Uma foto (não a que estávamos olhando) começou a se mexer. Procuramos, na parede, qual foi a imagem que deu início ao movimento; mas enquanto isso outras já se mexeram também, caindo como um dominó lentíssimo de corpos até chegar nos retratos ao rés do chão. Tudo, em seguida, imobiliza-se de novo.
Susto bom, porque um movimento de arranjo e desarranjo apareceu do nada, sem aviso, conforme um comando invisível do computador. O espectador se pergunta o que está acontecendo, nada lhe explicam, e só depois de terminado o movimento é possível perceber que todo o ambiente — a escuridão, o som eletrônico — construía um suspense que, curiosamente, não punha nossos nervos em estado de tensão.
“Only you”, mostra-instalação com fotos de leonardo Kossoy, apresenta nessa sala uma espécie de balé fotográfico. O encantamento visual dessas imagens ritmadas não precisa de palavras para ser fruído.
Mas a sala do painel computadorizado corresponde ao ponto culminante de uma história que começou a ser contada bem antes na exposição. Para fazer as fotografias de “Only you”, leonardo Kossoy convidou um ator e uma atriz, nenhum dos dois especialmente notável pela beleza corporal.
Com exceção das cenas iniciais, que parecem tiradas de algum filme dos anos 1950 em technicolor, com o homem e a mulher se desentendendo e se entediando numa luxuosa mesa de jantar, todas as outras fotografias mostram o casal sem roupa nenhuma.
A exposição assume um caráter de “tema e variações”: a nudez do casal pode surgir emaciada e azul, como num quadro de El Greco. Outras vezes, um negror de Goya ameaça engolir os dois. uma parede inteira é ocupada por suas figuras miniaturizadas, quase redondinhas, reluzindo como o ouro de Rembrandt contra camadas de púrpura e ferrugem.

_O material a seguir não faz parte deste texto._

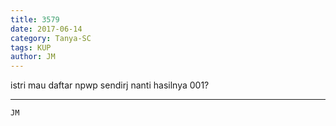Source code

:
 ```yaml
---
title: 3579
date: 2017-06-14
category: Tanya-SC
tags: KUP
author: JM
---
```


istri mau daftar npwp sendirj nanti hasilnya 001?

---



`JM`
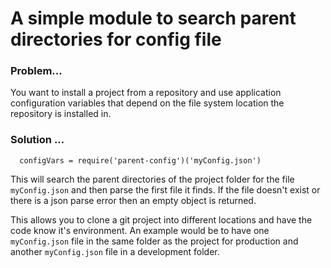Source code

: 
A simple module to search parent directories for config file
============================================================

### Problem...
   
 You want to install a project from a repository and use application configuration variables that depend on the file system location the repository is installed in.
 
### Solution ...

```
  configVars = require('parent-config')('myConfig.json')
```

This will search the parent directories of the project folder for the file `myConfig.json` and then parse the first file it finds. If the file doesn't exist or there is a json parse error then an empty object is returned.

This allows you to clone a git project into different locations and have the code know it's environment.  An example would be to have one `myConfig.json` file in the same folder as the project for production and another `myConfig.json` file in a development folder.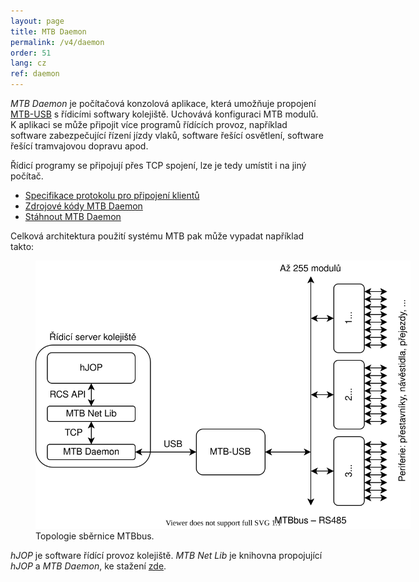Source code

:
 ```yaml
---
layout: page
title: MTB Daemon
permalink: /v4/daemon
order: 51
lang: cz
ref: daemon
---
```


*MTB Daemon* je počítačová konzolová aplikace, která umožňuje propojení
[MTB-USB](usb) s řídicími softwary kolejiště. Uchovává konfiguraci MTB modulů.
K aplikaci se může připojit více programů řídících provoz, například software
zabezpečující řízení jízdy vlaků, software řešící osvětlení, software řešící
tramvajovou dopravu apod.

Řídicí programy se připojují přes TCP spojení, lze je tedy umístit i na jiný
počítač.

 * [Specifikace protokolu pro připojení klientů](https://github.com/kmzbrnoI/mtb-daemon/tree/master/tcp-protocol)
 * [Zdrojové kódy MTB Daemon](https://github.com/kmzbrnoI/mtb-daemon)
 * [Stáhnout MTB Daemon](https://github.com/kmzbrnoI/mtb-daemon/releases)

Celková architektura použití systému MTB pak může vypadat například takto:

<figure>
<img src="/assets/img/mtbv4-topology.svg" alt="Topologie sběrnice MTBbus" style="max-width: 600px" />
<figcaption>Topologie sběrnice MTBbus.</figcaption>
</figure>

*hJOP* je software řídící provoz kolejiště. *MTB Net Lib* je knihovna propojující
*hJOP* a *MTB Daemon*, ke stažení [zde](https://github.com/kmzbrnoI/mtb-net-lib).
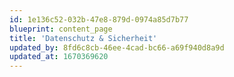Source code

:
 ```yaml
---
id: 1e136c52-032b-47e8-879d-0974a85d7b77
blueprint: content_page
title: 'Datenschutz & Sicherheit'
updated_by: 8fd6c8cb-46ee-4cad-bc66-a69f940d8a9d
updated_at: 1670369620
---
```

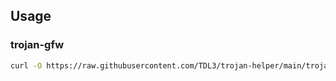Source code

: ## Usage
### trojan-gfw
```bash
curl -O https://raw.githubusercontent.com/TDL3/trojan-helper/main/trojan-gfw/install.sh?token=PUT_YOUR_TOKEN_HERE && chmod +x ./install.sh && ./install.sh
```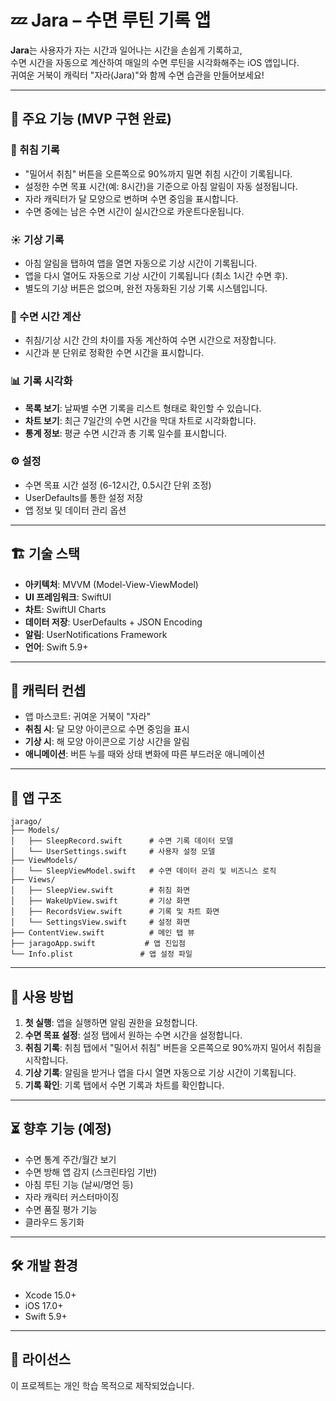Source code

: # 💤 Jara – 수면 루틴 기록 앱

**Jara**는 사용자가 자는 시간과 일어나는 시간을 손쉽게 기록하고,  
수면 시간을 자동으로 계산하여 매일의 수면 루틴을 시각화해주는 iOS 앱입니다.  
귀여운 거북이 캐릭터 "자라(Jara)"와 함께 수면 습관을 만들어보세요!

---

## 🚀 주요 기능 (MVP 구현 완료)

### 🌙 취침 기록
- "밀어서 취침" 버튼을 오른쪽으로 90%까지 밀면 취침 시간이 기록됩니다.
- 설정한 수면 목표 시간(예: 8시간)을 기준으로 아침 알림이 자동 설정됩니다.
- 자라 캐릭터가 달 모양으로 변하며 수면 중임을 표시합니다.
- 수면 중에는 남은 수면 시간이 실시간으로 카운트다운됩니다.

### ☀️ 기상 기록
- 아침 알림을 탭하여 앱을 열면 자동으로 기상 시간이 기록됩니다.
- 앱을 다시 열어도 자동으로 기상 시간이 기록됩니다 (최소 1시간 수면 후).
- 별도의 기상 버튼은 없으며, 완전 자동화된 기상 기록 시스템입니다.

### 🧮 수면 시간 계산
- 취침/기상 시간 간의 차이를 자동 계산하여 수면 시간으로 저장합니다.
- 시간과 분 단위로 정확한 수면 시간을 표시합니다.

### 📊 기록 시각화
- **목록 보기**: 날짜별 수면 기록을 리스트 형태로 확인할 수 있습니다.
- **차트 보기**: 최근 7일간의 수면 시간을 막대 차트로 시각화합니다.
- **통계 정보**: 평균 수면 시간과 총 기록 일수를 표시합니다.

### ⚙️ 설정
- 수면 목표 시간 설정 (6-12시간, 0.5시간 단위 조정)
- UserDefaults를 통한 설정 저장
- 앱 정보 및 데이터 관리 옵션

---

## 🏗️ 기술 스택

- **아키텍처**: MVVM (Model-View-ViewModel)
- **UI 프레임워크**: SwiftUI
- **차트**: SwiftUI Charts
- **데이터 저장**: UserDefaults + JSON Encoding
- **알림**: UserNotifications Framework
- **언어**: Swift 5.9+

---

## 🐢 캐릭터 컨셉

- 앱 마스코트: 귀여운 거북이 "자라"
- **취침 시**: 달 모양 아이콘으로 수면 중임을 표시
- **기상 시**: 해 모양 아이콘으로 기상 시간을 알림
- **애니메이션**: 버튼 누를 때와 상태 변화에 따른 부드러운 애니메이션

---

## 📱 앱 구조

```
jarago/
├── Models/
│   ├── SleepRecord.swift      # 수면 기록 데이터 모델
│   └── UserSettings.swift     # 사용자 설정 모델
├── ViewModels/
│   └── SleepViewModel.swift   # 수면 데이터 관리 및 비즈니스 로직
├── Views/
│   ├── SleepView.swift        # 취침 화면
│   ├── WakeUpView.swift       # 기상 화면
│   ├── RecordsView.swift      # 기록 및 차트 화면
│   └── SettingsView.swift     # 설정 화면
├── ContentView.swift          # 메인 탭 뷰
├── jaragoApp.swift           # 앱 진입점
└── Info.plist               # 앱 설정 파일
```

---

## 🎯 사용 방법

1. **첫 실행**: 앱을 실행하면 알림 권한을 요청합니다.
2. **수면 목표 설정**: 설정 탭에서 원하는 수면 시간을 설정합니다.
3. **취침 기록**: 취침 탭에서 "밀어서 취침" 버튼을 오른쪽으로 90%까지 밀어서 취침을 시작합니다.
4. **기상 기록**: 알림을 받거나 앱을 다시 열면 자동으로 기상 시간이 기록됩니다.
5. **기록 확인**: 기록 탭에서 수면 기록과 차트를 확인합니다.

---

## ⏳ 향후 기능 (예정)

- 수면 통계 주간/월간 보기
- 수면 방해 앱 감지 (스크린타임 기반)
- 아침 루틴 기능 (날씨/명언 등)
- 자라 캐릭터 커스터마이징
- 수면 품질 평가 기능
- 클라우드 동기화

---

## 🛠️ 개발 환경

- Xcode 15.0+
- iOS 17.0+
- Swift 5.9+

---

## 📄 라이선스

이 프로젝트는 개인 학습 목적으로 제작되었습니다.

Juntos ou separados, os dois atores nunca se comunicam. Podem espremer-se, encaixotados num espaço mínimo: não tomam conhecimento um do outro. Podem estar lado a lado, cada qual empurrando como Sísifo as pedras invisíveis de seu próprio cotidiano, de suas próprias neuroses: os olhares não se cruzam.

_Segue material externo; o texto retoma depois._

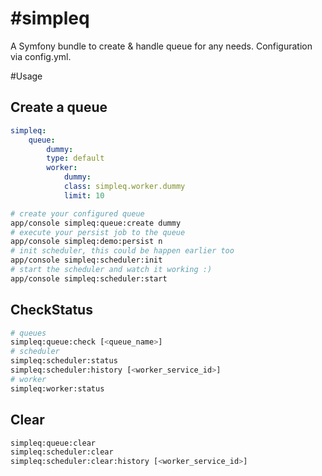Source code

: #simpleq
=======

A Symfony bundle to create & handle queue for any needs. Configuration via config.yml.

#Usage

## Create a queue

```yml 
simpleq:
    queue:
        dummy:
	    type: default
	    worker:
	        dummy:
		    class: simpleq.worker.dummy
		    limit: 10
```


```sh
# create your configured queue
app/console simpleq:queue:create dummy
# execute your persist job to the queue
app/console simpleq:demo:persist n
# init scheduler, this could be happen earlier too
app/console simpleq:scheduler:init
# start the scheduler and watch it working :)
app/console simpleq:scheduler:start
```

## CheckStatus

```sh
# queues
simpleq:queue:check [<queue_name>]
# scheduler
simpleq:scheduler:status
simpleq:scheduler:history [<worker_service_id>]
# worker
simpleq:worker:status  
```

## Clear

```sh
simpleq:queue:clear 
simpleq:scheduler:clear              
simpleq:scheduler:clear:history [<worker_service_id>]
```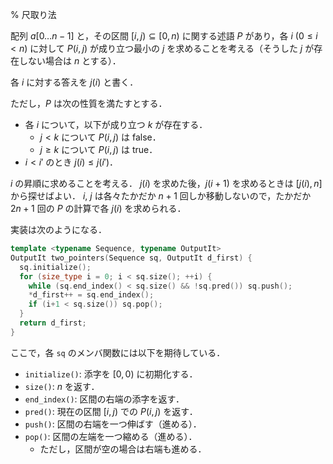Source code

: % 尺取り法

配列 $a[0\ldots n-1]$ と，その区間 $[i, j) \subseteq [0, n)$ に関する述語 $P$ があり，各 $i$ ($0 \le i < n$) に対して $P(i, j)$ が成り立つ最小の $j$ を求めることを考える（そうした $j$ が存在しない場合は $n$ とする）．

各 $i$ に対する答えを $j(i)$ と書く．

ただし，$P$ は次の性質を満たすとする．
- 各 $i$ について，以下が成り立つ $k$ が存在する．
  - $j < k$ について $P(i, j)$ は false．
  - $j \ge k$ について $P(i, j)$ は true．
- $i < i'$ のとき $j(i) \le j(i')$．

$i$ の昇順に求めることを考える．
$j(i)$ を求めた後，$j(i+1)$ を求めるときは $[j(i), n]$ から探せばよい．
$i$, $j$ は各々たかだか $n+1$ 回しか移動しないので，たかだか $2n+1$ 回の $P$ の計算で各 $j(i)$ を求められる．

実装は次のようになる．
```c++
template <typename Sequence, typename OutputIt>
OutputIt two_pointers(Sequence sq, OutputIt d_first) {
  sq.initialize();
  for (size_type i = 0; i < sq.size(); ++i) {
    while (sq.end_index() < sq.size() && !sq.pred()) sq.push();
    *d_first++ = sq.end_index();
    if (i+1 < sq.size()) sq.pop();
  }
  return d_first;
}
```

ここで，各 `sq` のメンバ関数には以下を期待している．
- `initialize()`: 添字を $[0, 0)$ に初期化する．
- `size()`: $n$ を返す．
- `end_index()`: 区間の右端の添字を返す．
- `pred()`: 現在の区間 $[i, j)$ での $P(i, j)$ を返す．
- `push()`: 区間の右端を一つ伸ばす（進める）．
- `pop()`: 区間の左端を一つ縮める（進める）．
  - ただし，区間が空の場合は右端も進める．
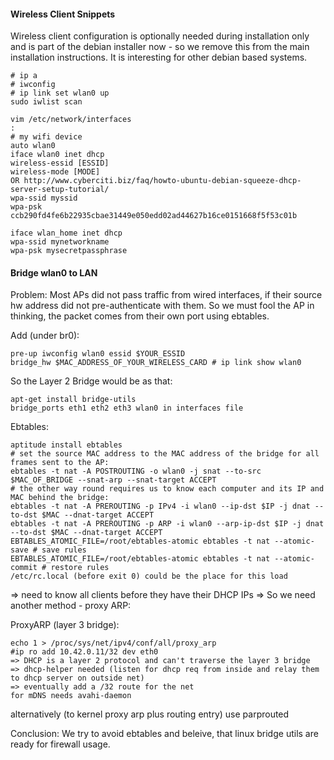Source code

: #### Wireless Client Snippets

Wireless client configuration is optionally needed during installation only and is part of the debian installer now - so we remove this from the main installation instructions. It is interesting for other debian based systems.

```
# ip a
# iwconfig
# ip link set wlan0 up
sudo iwlist scan

vim /etc/network/interfaces
:
# my wifi device
auto wlan0
iface wlan0 inet dhcp
wireless-essid [ESSID]
wireless-mode [MODE]
OR http://www.cyberciti.biz/faq/howto-ubuntu-debian-squeeze-dhcp-server-setup-tutorial/
wpa-ssid myssid
wpa-psk ccb290fd4fe6b22935cbae31449e050edd02ad44627b16ce0151668f5f53c01b

iface wlan_home inet dhcp
wpa-ssid mynetworkname
wpa-psk mysecretpassphrase
```


#### Bridge wlan0 to LAN

Problem:
Most APs did not pass traffic from wired interfaces, if their source hw address did not pre-authenticate with them.
So we must fool the AP in thinking, the packet comes from their own port using ebtables.

Add (under br0):
```
pre-up iwconfig wlan0 essid $YOUR_ESSID
bridge_hw $MAC_ADDRESS_OF_YOUR_WIRELESS_CARD # ip link show wlan0
```


So the Layer 2 Bridge would be as that:
```
apt-get install bridge-utils
bridge_ports eth1 eth2 eth3 wlan0 in interfaces file
```

Ebtables:
```
aptitude install ebtables
# set the source MAC address to the MAC address of the bridge for all frames sent to the AP:
ebtables -t nat -A POSTROUTING -o wlan0 -j snat --to-src $MAC_OF_BRIDGE --snat-arp --snat-target ACCEPT
# the other way round requires us to know each computer and its IP and MAC behind the bridge:
ebtables -t nat -A PREROUTING -p IPv4 -i wlan0 --ip-dst $IP -j dnat --to-dst $MAC --dnat-target ACCEPT
ebtables -t nat -A PREROUTING -p ARP -i wlan0 --arp-ip-dst $IP -j dnat --to-dst $MAC --dnat-target ACCEPT
EBTABLES_ATOMIC_FILE=/root/ebtables-atomic ebtables -t nat --atomic-save # save rules
EBTABLES_ATOMIC_FILE=/root/ebtables-atomic ebtables -t nat --atomic-commit # restore rules
/etc/rc.local (before exit 0) could be the place for this load
```

=> need to know all clients before they have their DHCP IPs
=> So we need another method - proxy ARP:

ProxyARP (layer 3 bridge):
```
echo 1 > /proc/sys/net/ipv4/conf/all/proxy_arp
#ip ro add 10.42.0.11/32 dev eth0
=> DHCP is a layer 2 protocol and can't traverse the layer 3 bridge
=> dhcp-helper needed (listen for dhcp req from inside and relay them to dhcp server on outside net)
=> eventually add a /32 route for the net
for mDNS needs avahi-daemon
```

alternatively (to kernel proxy arp plus routing entry) use parprouted

Conclusion:
We try to avoid ebtables and beleive, that linux bridge utils are ready for firewall usage.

Podem mover-se, em cenas filmadas; podem ter sido captados em plena dança, com o cabelo e as mãos indistintas como numa névoa; seus gestos não convergem, sequer expressam intenções de fuga ou de separação. numa absoluta igualdade de condições, no puro despojamento de seus corpos humanos, estão apenas lado a lado. Quanto mais nus, menos são capazes de se ver.
A sequência das salas se apresenta ao espectador quase como um romance, em que a vida de um casal prossegue às cegas, num clima que não é o do conflito, o do desentendimento, mas o da coexistência num labirinto sem paredes, em que ninguém se encontra.
Nem tudo está perdido, entretanto. nas últimas imagens de “Only you”, a nudez desaparece, os corpos do homem e da mulher mal se percebem. Cobre-os uma nata branca, uma pátina cremosa de tecido, uma nuvem de lençóis hialinos. Adivinhamos, mais do que vemos, dois rostos que pela primeira vez parecem felizes.
Num poema célebre, Manuel Bandeira disse que “os corpos se entendem”, mas que “as almas, não”. Sem dúvida, os últimos tempos depositaram um excesso de energias e de esperanças na apresentação do corpo. A valorização da nudez representa uma aposta correta, mas custosa, numa vida mais natural, menos reprimida, mais exposta aos outros.Leonardo Kossoy parece enfatizar o oposto disso tudo. na nudez de seus personagens, prevalece a incomunicação, o peso do convencionalismo, das prisões de cada um. A intimidade se recupera, todavia, quando constrói o espaço incorpóreo da escuridão, do recolhimento e do silêncio.